23 August 2003

1. "Two police officers wounded in suspected Kurdish rebel attack in Turkey", two police officers were wounded when a group of armed Kurdish rebels attacked a police station in southeastern Turkey, local security sources said.

2. "Turkey's EU Integration to Cost 45 Billion Euros", Brussels based research by the independent think tank "Friends of Europe" suggests that Turkey's Integration with the European Union (EU) will cost more than what current estimates predict.

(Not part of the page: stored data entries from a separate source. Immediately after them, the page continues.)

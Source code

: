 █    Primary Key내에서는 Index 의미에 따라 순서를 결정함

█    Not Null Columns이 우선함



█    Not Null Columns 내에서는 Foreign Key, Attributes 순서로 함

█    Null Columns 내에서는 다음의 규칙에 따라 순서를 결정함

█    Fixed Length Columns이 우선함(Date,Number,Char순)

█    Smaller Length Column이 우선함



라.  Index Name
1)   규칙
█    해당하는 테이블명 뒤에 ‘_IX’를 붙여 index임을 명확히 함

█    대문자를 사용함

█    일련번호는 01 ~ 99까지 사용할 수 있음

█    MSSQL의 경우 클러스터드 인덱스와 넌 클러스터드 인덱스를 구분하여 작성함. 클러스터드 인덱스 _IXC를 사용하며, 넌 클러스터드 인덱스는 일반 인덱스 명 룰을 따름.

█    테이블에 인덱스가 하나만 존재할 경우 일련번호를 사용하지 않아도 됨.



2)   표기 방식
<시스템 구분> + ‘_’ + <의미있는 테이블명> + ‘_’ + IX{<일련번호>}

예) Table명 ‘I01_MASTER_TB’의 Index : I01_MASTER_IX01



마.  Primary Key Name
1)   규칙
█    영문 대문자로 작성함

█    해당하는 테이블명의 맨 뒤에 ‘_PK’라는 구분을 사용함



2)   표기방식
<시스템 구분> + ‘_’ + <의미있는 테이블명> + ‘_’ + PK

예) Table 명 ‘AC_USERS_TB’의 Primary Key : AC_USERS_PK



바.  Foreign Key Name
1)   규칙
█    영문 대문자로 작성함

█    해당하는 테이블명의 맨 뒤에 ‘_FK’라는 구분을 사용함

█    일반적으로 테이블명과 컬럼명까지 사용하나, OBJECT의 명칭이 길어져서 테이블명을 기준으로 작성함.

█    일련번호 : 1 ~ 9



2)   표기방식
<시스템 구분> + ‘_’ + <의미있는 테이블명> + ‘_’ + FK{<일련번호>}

3. "Governorship warned Kurdish Language Course to take down the red-yellow-green colored fascia", Diyarbakir Private Kurdish Language Teaching Course fell on hard days because of the fascia that was written with red-yellow-green colors and reading Diyarbakir Private Kurdish Language Teaching Course.

4. "Turkey decides to recognise Cyprus for EU business", Turkey has taken a decision in principle to recognise the Republic of Cyprus within the framework of the island’s EU membership, CNN Turk reported last night.

5. "Ethnic tension rises in Kirkuk, as Turkmen denounce Kurdish ambitions", hundreds of Shiite Turkmen demonstrated in Iraq’s northern oil centre of Kirkuk Sunday, protesting against what they said were moves by Kurds in the ethnically divided city to seize their land.

6. "Allawi’s Mission Impossible", the Dawn of Liberation.


1. - AFP - "Two police officers wounded in suspected Kurdish rebel attack in Turkey":

DIYARBAKIR / 21 August 2004

Two police officers were wounded when a group of armed Kurdish rebels attacked a police station in southeastern Turkey, local security sources said.

The attack by militants from the outlawed Kurdistan Workers' Party (PKK), recently renamed KONGRA-GEL, took place late Friday in the town of Semdinli, in Hakkari province which borders both Iran and Iraq.

Police were pursuing the assailants, sources said. Fighting in Turkey's southeast has increased since the PKK ended a
five-year unilateral ceasefire with the government on June 1.

Some 37,000 people have been killed since the PKK took up arms for Kurdish self-rule in the region in 1984.


2. - Zaman - "Turkey's EU Integration to Cost 45 Billion Euros":

21 August 2004

Brussels based research by the independent think tank "Friends of Europe" suggests that Turkey's Integration with the European Union (EU) will cost more than what current estimates predict.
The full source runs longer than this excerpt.